Domenica sera, il maresciallo e il sindaco si sono guardati in faccia, non c’è stato bisogno di parole: si sono subito allontanati dalla processione. E appena tornati nei rispettivi uffici hanno iniziato a scrivere. Il carabiniere, alla procura della Repubblica. Il primo cittadino, al prefetto, ma anche all’arcivescovo di Palermo.
“Se quel sacerdote fosse stato un mio assessore lo avrei già cacciato”, dice oggi Francesco Agnello, sindaco che per il secondo mandato guida una giunta di centrosinistra. “Io non so se il sacerdote sapesse o meno che quella è l’abitazione di un mafioso condannato: c’era la porta aperta, accanto era stato sistemato un piccolo altare.
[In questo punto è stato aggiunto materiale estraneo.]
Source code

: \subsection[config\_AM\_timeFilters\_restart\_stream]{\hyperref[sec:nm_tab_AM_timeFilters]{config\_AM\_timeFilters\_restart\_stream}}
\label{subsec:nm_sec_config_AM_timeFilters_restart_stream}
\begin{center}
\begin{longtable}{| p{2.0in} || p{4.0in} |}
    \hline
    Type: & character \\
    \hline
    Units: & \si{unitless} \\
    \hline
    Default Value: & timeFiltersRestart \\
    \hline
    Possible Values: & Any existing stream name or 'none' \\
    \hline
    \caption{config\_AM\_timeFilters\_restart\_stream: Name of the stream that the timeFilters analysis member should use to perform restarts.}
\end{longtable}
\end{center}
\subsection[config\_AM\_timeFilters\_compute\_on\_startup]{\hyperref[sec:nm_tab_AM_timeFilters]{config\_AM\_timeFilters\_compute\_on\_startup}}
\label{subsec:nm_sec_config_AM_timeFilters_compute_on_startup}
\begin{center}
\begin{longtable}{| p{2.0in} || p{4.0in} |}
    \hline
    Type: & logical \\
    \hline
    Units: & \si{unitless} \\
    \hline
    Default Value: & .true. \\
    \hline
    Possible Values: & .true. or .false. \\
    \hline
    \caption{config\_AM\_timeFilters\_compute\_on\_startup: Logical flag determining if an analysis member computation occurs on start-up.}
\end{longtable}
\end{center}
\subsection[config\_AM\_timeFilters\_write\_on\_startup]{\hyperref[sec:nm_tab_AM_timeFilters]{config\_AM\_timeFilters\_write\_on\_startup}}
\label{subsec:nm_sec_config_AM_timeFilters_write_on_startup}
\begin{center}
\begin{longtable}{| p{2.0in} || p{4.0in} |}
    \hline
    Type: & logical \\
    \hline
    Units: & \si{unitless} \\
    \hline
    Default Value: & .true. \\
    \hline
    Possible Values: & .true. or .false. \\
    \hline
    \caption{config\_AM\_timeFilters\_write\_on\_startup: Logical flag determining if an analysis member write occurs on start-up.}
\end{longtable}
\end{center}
Ma non ci possono essere equivoci davanti a certe situazioni. E Villafrati ha fatto ormai da anni delle scelte chiare, che non cambieranno di certo per i comportamenti di poche persone”.
Domenica sera, c'era la moglie del boss ad accogliere la processione davanti casa: si è scambiata un veloce saluto con il sacerdote. Anche questo gesto non è passato inosservato.
Badami era stato arrestato nel 2005, assieme al cugino Pasquale e al fratello Salvatore. Tutti e tre facevano parte della rete di comunicazione dell'allora superlatitante Bernardo Provenzano. Poi, dieci anni dopo, un altro arresto: Ciro Badami era diventato punto di riferimento per gli affari di Cosa nostra sul territorio. Dice ancora il sindaco Agnello: "La famiglia di questo mafioso non ha mai manifestato una presa di distanza dai comportamenti del proprio congiunto. Ecco perché quella sosta la considero inaccettabile. Un evento ancora più grave di un inchino, la porta di casa aperta è un segnale chiarissimo".
L'anno scorso, il primo cittadino e il maresciallo erano andati via da un'altra processione: "Quella volta - racconta il sindaco - l'arciprete aveva fermato il santissimo sacramento davanti a una persona che non ha precedenti penali, ma la sua vicinanza a certi ambienti è risaputa in paese. Solo l'arciprete non sapeva, così ha detto".